START EXTRACTED MATERIAL
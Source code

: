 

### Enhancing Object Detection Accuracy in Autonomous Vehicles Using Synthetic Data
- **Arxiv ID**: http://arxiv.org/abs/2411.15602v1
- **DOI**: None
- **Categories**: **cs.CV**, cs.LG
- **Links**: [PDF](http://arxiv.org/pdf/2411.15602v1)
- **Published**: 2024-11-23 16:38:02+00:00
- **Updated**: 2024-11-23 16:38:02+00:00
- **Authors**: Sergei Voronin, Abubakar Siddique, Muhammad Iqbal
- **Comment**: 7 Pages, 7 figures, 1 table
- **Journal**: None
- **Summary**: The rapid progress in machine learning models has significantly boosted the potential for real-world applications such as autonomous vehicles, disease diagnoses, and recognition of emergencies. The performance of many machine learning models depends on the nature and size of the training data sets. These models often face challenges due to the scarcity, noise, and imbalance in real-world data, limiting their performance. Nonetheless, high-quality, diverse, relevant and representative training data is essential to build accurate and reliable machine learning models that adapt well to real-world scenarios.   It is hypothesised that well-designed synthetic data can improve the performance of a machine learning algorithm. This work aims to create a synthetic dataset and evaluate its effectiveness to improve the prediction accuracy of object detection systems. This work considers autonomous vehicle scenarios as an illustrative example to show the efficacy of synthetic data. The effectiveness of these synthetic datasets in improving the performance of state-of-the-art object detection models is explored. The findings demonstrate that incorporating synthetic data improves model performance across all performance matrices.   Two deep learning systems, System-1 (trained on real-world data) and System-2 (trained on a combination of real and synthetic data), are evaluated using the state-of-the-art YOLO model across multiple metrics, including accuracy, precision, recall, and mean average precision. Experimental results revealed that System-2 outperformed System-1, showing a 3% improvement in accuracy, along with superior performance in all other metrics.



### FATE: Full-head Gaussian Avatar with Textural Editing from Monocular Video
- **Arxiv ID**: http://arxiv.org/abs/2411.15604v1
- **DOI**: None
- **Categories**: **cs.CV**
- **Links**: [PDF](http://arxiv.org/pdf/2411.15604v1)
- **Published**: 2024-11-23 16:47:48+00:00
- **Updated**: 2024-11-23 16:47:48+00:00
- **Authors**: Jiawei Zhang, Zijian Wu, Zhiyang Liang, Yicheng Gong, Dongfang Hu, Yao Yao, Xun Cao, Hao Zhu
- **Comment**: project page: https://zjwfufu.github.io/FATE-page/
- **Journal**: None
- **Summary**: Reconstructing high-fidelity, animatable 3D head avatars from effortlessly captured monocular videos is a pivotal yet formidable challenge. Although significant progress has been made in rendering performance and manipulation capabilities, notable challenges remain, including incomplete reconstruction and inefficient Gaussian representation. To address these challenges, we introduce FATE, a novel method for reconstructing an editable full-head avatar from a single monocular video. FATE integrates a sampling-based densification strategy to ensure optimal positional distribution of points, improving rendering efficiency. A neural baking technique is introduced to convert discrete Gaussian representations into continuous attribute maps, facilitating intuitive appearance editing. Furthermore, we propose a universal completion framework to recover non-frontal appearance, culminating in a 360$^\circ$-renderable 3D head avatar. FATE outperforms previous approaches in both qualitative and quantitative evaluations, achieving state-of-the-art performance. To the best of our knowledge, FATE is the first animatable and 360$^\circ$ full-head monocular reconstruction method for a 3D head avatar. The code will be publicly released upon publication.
END EXTRACTED MATERIAL
TRY IT: Nothing in the records should be left out; write all of them out again exactly.

RESPONSE TO THIS EXERCISE:
Source code

: 

### Enhancing Object Detection Accuracy in Autonomous Vehicles Using Synthetic Data
- **Arxiv ID**: http://arxiv.org/abs/2411.15602v1
- **DOI**: None
- **Categories**: **cs.CV**, cs.LG
- **Links**: [PDF](http://arxiv.org/pdf/2411.15602v1)
- **Published**: 2024-11-23 16:38:02+00:00
- **Updated**: 2024-11-23 16:38:02+00:00
- **Authors**: Sergei Voronin, Abubakar Siddique, Muhammad Iqbal
- **Comment**: 7 Pages, 7 figures, 1 table
- **Journal**: None
- **Summary**: The rapid progress in machine learning models has significantly boosted the potential for real-world applications such as autonomous vehicles, disease diagnoses, and recognition of emergencies. The performance of many machine learning models depends on the nature and size of the training data sets. These models often face challenges due to the scarcity, noise, and imbalance in real-world data, limiting their performance. Nonetheless, high-quality, diverse, relevant and representative training data is essential to build accurate and reliable machine learning models that adapt well to real-world scenarios.   It is hypothesised that well-designed synthetic data can improve the performance of a machine learning algorithm. This work aims to create a synthetic dataset and evaluate its effectiveness to improve the prediction accuracy of object detection systems. This work considers autonomous vehicle scenarios as an illustrative example to show the efficacy of synthetic data. The effectiveness of these synthetic datasets in improving the performance of state-of-the-art object detection models is explored. The findings demonstrate that incorporating synthetic data improves model performance across all performance matrices.   Two deep learning systems, System-1 (trained on real-world data) and System-2 (trained on a combination of real and synthetic data), are evaluated using the state-of-the-art YOLO model across multiple metrics, including accuracy, precision, recall, and mean average precision. Experimental results revealed that System-2 outperformed System-1, showing a 3% improvement in accuracy, along with superior performance in all other metrics.



### FATE: Full-head Gaussian Avatar with Textural Editing from Monocular Video
- **Arxiv ID**: http://arxiv.org/abs/2411.15604v1
- **DOI**: None
- **Categories**: **cs.CV**
- **Links**: [PDF](http://arxiv.org/pdf/2411.15604v1)
- **Published**: 2024-11-23 16:47:48+00:00
- **Updated**: 2024-11-23 16:47:48+00:00
- **Authors**: Jiawei Zhang, Zijian Wu, Zhiyang Liang, Yicheng Gong, Dongfang Hu, Yao Yao, Xun Cao, Hao Zhu
- **Comment**: project page: https://zjwfufu.github.io/FATE-page/
- **Journal**: None
- **Summary**: Reconstructing high-fidelity, animatable 3D head avatars from effortlessly captured monocular videos is a pivotal yet formidable challenge. Although significant progress has been made in rendering performance and manipulation capabilities, notable challenges remain, including incomplete reconstruction and inefficient Gaussian representation. To address these challenges, we introduce FATE, a novel method for reconstructing an editable full-head avatar from a single monocular video. FATE integrates a sampling-based densification strategy to ensure optimal positional distribution of points, improving rendering efficiency. A neural baking technique is introduced to convert discrete Gaussian representations into continuous attribute maps, facilitating intuitive appearance editing. Furthermore, we propose a universal completion framework to recover non-frontal appearance, culminating in a 360$^\circ$-renderable 3D head avatar. FATE outperforms previous approaches in both qualitative and quantitative evaluations, achieving state-of-the-art performance. To the best of our knowledge, FATE is the first animatable and 360$^\circ$ full-head monocular reconstruction method for a 3D head avatar. The code will be publicly released upon publication.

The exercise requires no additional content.